Социальный ученый и историк Г.П. Федотов писал: «Свобода для москвитянина [в XVII в. — Р.А.] — понятие отрицательное: синоним распущенности, «наказанности», безобразия […] Воля есть прежде всего возможность жить, или пожить, по своей воле, не стесняясь никакими социальными узами, не только цепями. Волю стесняют и равные, стесняет и мир. Воля торжествует или в уходе из общества, на степном просторе, или во власти над обществом, в насилии над людьми. Свобода личная немыслима без уважения к чужой свободе; воля — всегда для себя. Она не противоположна тирании, ибо тиран есть тоже вольное существо. Разбойник — идеал московской воли, как Грозный — идеал царя. Так как воля, подобно анархии, невозможна в культурном общежитии, то русский идеал воли находит себе выражение в культуре пустыни, дикой природы, кочевого быта, цыганщины, вина, разгула, самозабвенной страсти, разбойничества, бунта, тирании»[109].

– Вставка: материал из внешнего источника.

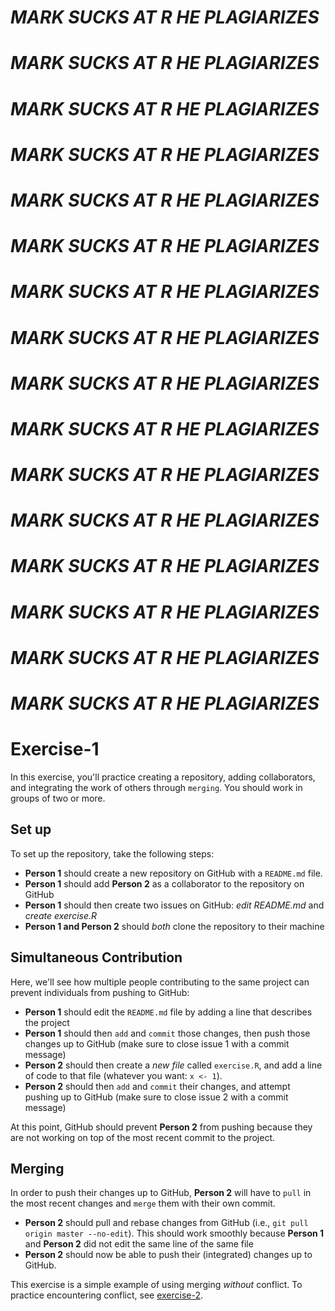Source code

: # ***MARK SUCKS AT R HE PLAGIARIZES***
# ***MARK SUCKS AT R HE PLAGIARIZES***
# ***MARK SUCKS AT R HE PLAGIARIZES***
# ***MARK SUCKS AT R HE PLAGIARIZES***
# ***MARK SUCKS AT R HE PLAGIARIZES***
# ***MARK SUCKS AT R HE PLAGIARIZES***
# ***MARK SUCKS AT R HE PLAGIARIZES***
# ***MARK SUCKS AT R HE PLAGIARIZES***
# ***MARK SUCKS AT R HE PLAGIARIZES***
# ***MARK SUCKS AT R HE PLAGIARIZES***
# ***MARK SUCKS AT R HE PLAGIARIZES***
# ***MARK SUCKS AT R HE PLAGIARIZES***
# ***MARK SUCKS AT R HE PLAGIARIZES***
# ***MARK SUCKS AT R HE PLAGIARIZES***
# ***MARK SUCKS AT R HE PLAGIARIZES***
# ***MARK SUCKS AT R HE PLAGIARIZES***
# Exercise-1
In this exercise, you'll practice creating a repository, adding collaborators, and integrating the work of others through `merging`. You should work in groups of two or more.

## Set up

To set up the repository, take the following steps:

- **Person 1** should create a new repository on GitHub with a `README.md` file.
- **Person 1** should add **Person 2** as a collaborator to the repository on GitHub
- **Person 1** should then create two issues on GitHub: _edit README.md_ and _create exercise.R_
- **Person 1 and Person 2** should _both_ clone the repository to their machine

## Simultaneous Contribution

Here, we'll see how multiple people contributing to the same project can prevent individuals from pushing to GitHub:

- **Person 1** should edit the `README.md` file by adding a line that describes the project
- **Person 1** should then `add` and `commit` those changes, then push those changes up to GitHub (make sure to close issue 1 with a commit message)
- **Person 2** should then create a _new file_ called `exercise.R`, and add a line of code to that file (whatever you want: `x <- 1`).
- **Person 2** should then `add` and `commit` their changes, and attempt pushing up to GitHub (make sure to close issue 2 with a commit message)

At this point, GitHub should prevent **Person 2** from pushing because they are not working on top of the most recent commit to the project.

## Merging
In order to push their changes up to GitHub, **Person 2** will have to `pull` in the most recent changes and `merge` them with their own commit.

- **Person 2** should pull and rebase changes from GitHub (i.e., `git pull origin master --no-edit`). This should work smoothly because **Person 1** and **Person 2** did not edit the same line of the same file
- **Person 2** should now be able to push their (integrated) changes up to GitHub.

This exercise is a simple example of using merging _without_ conflict. To practice encountering conflict, see [exercise-2](../exercise-2).
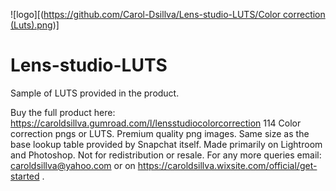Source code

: ![logo][([https://github.com/Carol-Dsillva/Lens-studio-LUTS/Color correction (Luts).png](https://github.com/Carol-Dsillva/Lens-studio-LUTS/blob/main/Color%20correction%20(Luts).png))]
# Lens-studio-LUTS
Sample of LUTS provided in the product.

Buy the full product here: https://caroldsillva.gumroad.com/l/lensstudiocolorcorrection
114 Color correction pngs or LUTS. Premium quality png images. Same size as the base lookup table provided by Snapchat itself. Made primarily on Lightroom and Photoshop. Not for redistribution or resale. For any more queries email: caroldsillva@yahoo.com or on https://caroldsillva.wixsite.com/official/get-started .
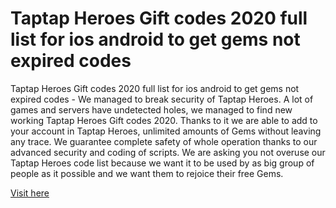 # Taptap Heroes Gift codes 2020 full list for ios android to get gems not expired codes

Taptap Heroes Gift codes 2020 full list for ios android to get gems not expired codes - We managed to break security of Taptap Heroes. A lot of games and servers have undetected holes, we managed to find new working Taptap Heroes Gift codes 2020. Thanks to it we are able to add to your account in Taptap Heroes, unlimited amounts of Gems without leaving any trace. We guarantee complete safety of whole operation thanks to our advanced security and coding of scripts.  We are asking you not overuse our Taptap Heroes code list because we want it to be used by as big group of people as it possible and we want them to rejoice their free Gems.

<a href="https://kamitsuri.com/taptap-heroes/">Visit here</a>


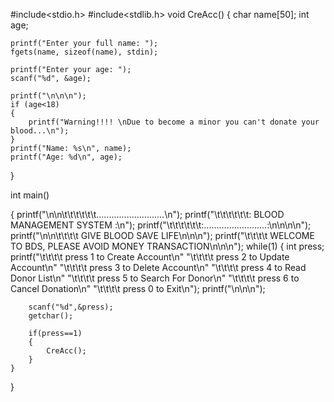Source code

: #include<stdio.h>
#include<stdlib.h>
void CreAcc()
{
    char name[50];
    int age;

    printf("Enter your full name: ");
    fgets(name, sizeof(name), stdin);

    printf("Enter your age: ");
    scanf("%d", &age);

    printf("\n\n\n");
    if (age<18)
    {
        printf("Warning!!!! \nDue to become a minor you can't donate your blood...\n");
    }
    printf("Name: %s\n", name);
    printf("Age: %d\n", age);
}

int main()

{
    printf("\n\n\t\t\t\t\t\t...........................\n");
    printf("\t\t\t\t\t\t: BLOOD MANAGEMENT SYSTEM :\n");
    printf("\t\t\t\t\t\t:.........................:\n\n\n\n");
    printf("\n\n\t\t\t\t GIVE BLOOD SAVE LIFE\n\n\n");
    printf("\t\t\t\t WELCOME TO BDS, PLEASE AVOID MONEY TRANSACTION\n\n\n");
    while(1)
    {
        int press;
        printf("\t\t\t\t press 1 to Create Account\n"
               "\t\t\t\t press 2 to Update Account\n"
               "\t\t\t\t press 3 to Delete Account\n"
               "\t\t\t\t press 4 to Read Donor List\n"
               "\t\t\t\t press 5 to Search For Donor\n"
               "\t\t\t\t press 6 to Cancel Donation\n"
               "\t\t\t\t press 0 to Exit\n");
        printf("\n\n\n");

        scanf("%d",&press);
        getchar();

        if(press==1)
        {
            CreAcc();
        }
    }
}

Не следует обольщаться тем, что Федотов говорит о давно минувших временах: во-первых, такое представление о свободе присуще отроческому сознанию вообще и в этом смысле каждый человек так или иначе проходит через понимание свободы как воли, в смысле оторванности от внешнего контроля, предоставленности самому себе. Во-вторых, наше, российское, понимание и чувство свободы формируется во многом под влиянием высоких образцов классической литературы, при школьном изучении которой «вольнолюбивой, гражданской лирике» великих поэтов от Пушкина до Некрасова отводится значительное классное время. В этом контексте проблема вольности актуальна главным образом как освобождение от царского самодержавия. Например, в стихотворении Пушкина «Вольность» есть слова о ненависти к царскому трону и греза о смерти всего царского семейства, включая детей; если поэт и говорил о законе, то законе, ограничивающем царскую власть. Но здесь нет и намека на идею гражданской свободы. Гражданственность же понимается довольно отвлеченно — как служение народу, отчизне, но не как вовлеченность в общественные дела. У Пушкина есть и другие стихотворения, в которых вольность предстает и как безудержность страсти, и как упоение поэзией, и как благоговение перед высшей волей[110], но ведь их, за редким исключением, в школе не изучают. В-третьих, нам практически не известен опыт свободного гражданского устроения общества, дисциплина которого покоилась бы на демократически-либеральном принципе равенства всех граждан в правах и строгом исполнении каждым своих обязанностей по отношению к правам других людей (к этому мы вернемся ниже). И наоборот, понимание свободы как раскрепощенности провоцировалось всем порядком десятилетий советского правления, когда действительная (т. е. сознательная и честная) свобода была возможна лишь в оппозиции угнетающему государству, как правило скрытой, а значит, граждански и публично никак не проявленной, и несколько анархистской, т. е. негативистски относящейся к государственной власти вообще, а стало быть, и к тем формам общественной дисциплины, которые исходят от государства.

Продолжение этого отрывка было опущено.